Fe

Roy Carvajal

2

Era divertido nadar en el Sunaoshi. Antes de las crecidas. Cuando empezó a inundar las calles, la gente ya no volvió a nadar en él sino más bien a caminar con él. La corriente era imparable y muchas personas murieron ahogadas. Sobre todo cientos de niños que no pudieron aferrarse a los brazos de sus padres, pues los piececitos quedaban atrapados entre los escombros y pilotes de las casas. El tsunami golpeó sin misericordia. 

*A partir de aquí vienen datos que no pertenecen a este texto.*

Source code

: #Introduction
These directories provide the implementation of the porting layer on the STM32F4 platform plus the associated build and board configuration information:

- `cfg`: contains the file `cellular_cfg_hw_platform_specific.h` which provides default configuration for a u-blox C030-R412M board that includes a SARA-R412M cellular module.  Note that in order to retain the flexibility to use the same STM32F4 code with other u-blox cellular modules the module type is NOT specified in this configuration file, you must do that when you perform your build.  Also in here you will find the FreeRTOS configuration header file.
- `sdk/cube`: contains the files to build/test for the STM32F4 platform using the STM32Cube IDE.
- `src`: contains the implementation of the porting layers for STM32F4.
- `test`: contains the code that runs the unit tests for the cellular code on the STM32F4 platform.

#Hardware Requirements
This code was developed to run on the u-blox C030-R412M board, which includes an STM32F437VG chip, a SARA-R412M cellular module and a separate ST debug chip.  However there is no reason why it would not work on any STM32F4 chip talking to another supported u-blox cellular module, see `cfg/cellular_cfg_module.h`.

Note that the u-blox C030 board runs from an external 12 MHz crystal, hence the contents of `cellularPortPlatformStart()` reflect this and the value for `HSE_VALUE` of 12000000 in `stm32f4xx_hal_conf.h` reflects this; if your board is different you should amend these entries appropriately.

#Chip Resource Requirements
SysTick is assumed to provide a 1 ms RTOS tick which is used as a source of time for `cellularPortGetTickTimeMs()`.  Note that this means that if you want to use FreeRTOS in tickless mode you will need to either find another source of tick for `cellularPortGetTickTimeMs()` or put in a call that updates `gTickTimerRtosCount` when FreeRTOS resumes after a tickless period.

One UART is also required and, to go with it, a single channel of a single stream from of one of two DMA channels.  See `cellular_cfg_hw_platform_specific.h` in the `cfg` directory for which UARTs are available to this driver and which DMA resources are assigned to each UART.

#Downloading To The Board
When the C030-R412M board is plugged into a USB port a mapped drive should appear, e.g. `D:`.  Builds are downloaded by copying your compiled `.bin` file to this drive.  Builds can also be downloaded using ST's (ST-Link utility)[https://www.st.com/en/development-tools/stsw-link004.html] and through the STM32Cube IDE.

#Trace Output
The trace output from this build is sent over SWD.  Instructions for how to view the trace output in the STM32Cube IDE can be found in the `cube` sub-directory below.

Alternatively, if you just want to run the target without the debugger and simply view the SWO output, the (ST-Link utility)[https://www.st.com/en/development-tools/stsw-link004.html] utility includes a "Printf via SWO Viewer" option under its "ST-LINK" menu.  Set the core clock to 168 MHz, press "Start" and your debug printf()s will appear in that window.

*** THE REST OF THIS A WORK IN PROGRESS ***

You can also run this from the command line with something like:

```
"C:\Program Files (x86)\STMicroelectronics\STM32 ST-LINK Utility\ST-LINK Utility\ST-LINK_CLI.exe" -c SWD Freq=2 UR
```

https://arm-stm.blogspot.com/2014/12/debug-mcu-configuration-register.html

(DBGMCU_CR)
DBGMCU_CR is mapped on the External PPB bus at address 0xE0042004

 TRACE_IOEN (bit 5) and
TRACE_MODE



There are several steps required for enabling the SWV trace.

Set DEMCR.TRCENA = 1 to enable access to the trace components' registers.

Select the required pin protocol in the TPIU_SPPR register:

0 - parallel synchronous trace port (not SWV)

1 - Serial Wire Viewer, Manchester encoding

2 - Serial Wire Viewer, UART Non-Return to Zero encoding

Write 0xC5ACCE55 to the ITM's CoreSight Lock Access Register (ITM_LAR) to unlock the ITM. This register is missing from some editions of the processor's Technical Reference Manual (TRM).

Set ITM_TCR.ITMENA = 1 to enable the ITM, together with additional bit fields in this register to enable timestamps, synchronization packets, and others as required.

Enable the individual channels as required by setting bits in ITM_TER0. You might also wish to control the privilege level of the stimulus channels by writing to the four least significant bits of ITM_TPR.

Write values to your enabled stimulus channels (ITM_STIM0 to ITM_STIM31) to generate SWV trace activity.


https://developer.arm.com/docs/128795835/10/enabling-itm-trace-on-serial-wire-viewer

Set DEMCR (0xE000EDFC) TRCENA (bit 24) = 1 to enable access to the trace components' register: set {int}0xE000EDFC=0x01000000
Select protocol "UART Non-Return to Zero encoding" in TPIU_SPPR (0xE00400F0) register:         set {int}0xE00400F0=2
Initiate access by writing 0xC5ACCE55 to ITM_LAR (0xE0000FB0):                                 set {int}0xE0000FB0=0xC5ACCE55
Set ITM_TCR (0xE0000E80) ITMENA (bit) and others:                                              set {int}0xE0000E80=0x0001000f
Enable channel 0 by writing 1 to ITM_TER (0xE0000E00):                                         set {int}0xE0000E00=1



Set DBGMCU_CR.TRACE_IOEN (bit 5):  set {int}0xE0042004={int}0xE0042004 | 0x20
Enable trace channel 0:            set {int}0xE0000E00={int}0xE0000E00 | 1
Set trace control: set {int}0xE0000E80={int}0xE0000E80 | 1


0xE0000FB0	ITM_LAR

Pudieran si acaso utilizar un bote pesquero o alguna lancha de pasajeros, pero la corriente se lo había llevado todo. La gente se aferró a su suerte. El nivel del agua había bajado dejando ver solo cabezas mojadas caminando día tras día a favor de la corriente. Unos flotaban. Otros nadaban. Tal vez a fuerza de brazo llegarían más rápido a la desembocadura y recuperarían las cosas que el tsunami les arrebató. Las cosas, las pertenencias valiosas, las vidas de sus seres queridos… antes de que el océano las enviara al olvido de sus profundidades.

Un matrimonio avanzaba desesperanzado. Lo había perdido todo, la casa donde manejaban una panadería, su camioneta de entregas, pero al final estaban igual que todos, resignados a que el pasado quedaría atrás. El río desbordado los guiaría hacia el futuro. Incierto, pero el único. Quizá en la desembocadura encontrarían barcos abandonados. Escogerían el mejor. El que menos daños tuviera. El que fuera más grande. Quizá el más lujoso. ¡Un velero! Iniciarían una nueva vida. En vez de panaderos serían guías turísticos. Y en él llevarían a su hijita, rodeando la costa hasta llegar a Okinawa…

Un zapatito rosado de plástico avanzó a favor de la corriente. Se quedaron mirando atónitos. Flotaba diminuto a la altura de sus narices y continuó su trayectoria. La mirada fija de la mujer lo siguió hasta que desapareció en el horizonte fluvial. Detuvo sus pasos aletargados y comenzó a temblar. Su cuerpo dentro del agua estaba tan arrugado y fatigado como si la suerte le hubiese regalado ochenta años. Entró en shock. Sus dientes castañeteaban y volteó la cabeza. Sus ojos se clavaron en el pasado y retrocedieron kilómetros hasta su casa inundada, imaginando los hornos calientes impregnando el aire de shokupan recién horneado.   

Se zambulló. Nadó contra corriente con la poca fuerza que le quedaba. Sus pies lastimados por vidrios de ventanas, fierros, escombros, y astillas ya no eran castigo. Volvería a casa. El hombre solo miró sacando la barbilla del agua. Afianzó los pies sobre el parabrisas quebrado de un auto y sacando su cabeza del agua se mantuvo a flote. Juntó sus manos y oró con la cabeza dispuesta al cielo. Un perro inflado pasó flotando a su lado. Los buitres volaban en círculos bajo las nubes negras. El hombre hundió su cabeza en el agua hedionda a alcantarilla. Y nadó. Contracorriente. Tras su amada esposa.

Miraban la cornisa. Las paredes hinchadas y los pilares de madera podrida. El esposo cuidaba de su esposa. En ese instante empujó la cabeza de su mujer contra el agua y se tapó la nariz. Se sumergieron hasta el fondo. El techo se desplomó sobre ellos. Salvaron su cuello y las narices emergieron a respirar a todo pulmón. Recuperados del susto, se afianzaron a un tronco enorme que asomaba sus ramas sobre el agua. Sus cuerpos empapados se abrazaron. El llanto. De nuevo en casa. Su contento. Solo quedaba a la vista la entrada a medio sumergir. Contemplaban el ofuda agitado por el viento, que aun colgaba de milagro sobre el marco de la puerta. Su amuleto de la suerte. Esta suerte. Adentro yacía su hijita. En su cuna inmersa. Flotando con su vestido de encajes rosado y su piernita atascada en las rejillas de la baranda. 

Ella miró a su esposo. Él la miró resignado. Asintieron con un gesto apacible. Las burbujas salieron de sus narices y el agua turbia acalló poco a poco sus bocas. Sus cuerpos se hundieron por siempre en el Sunaoshi para reunirse con su adorada hijita.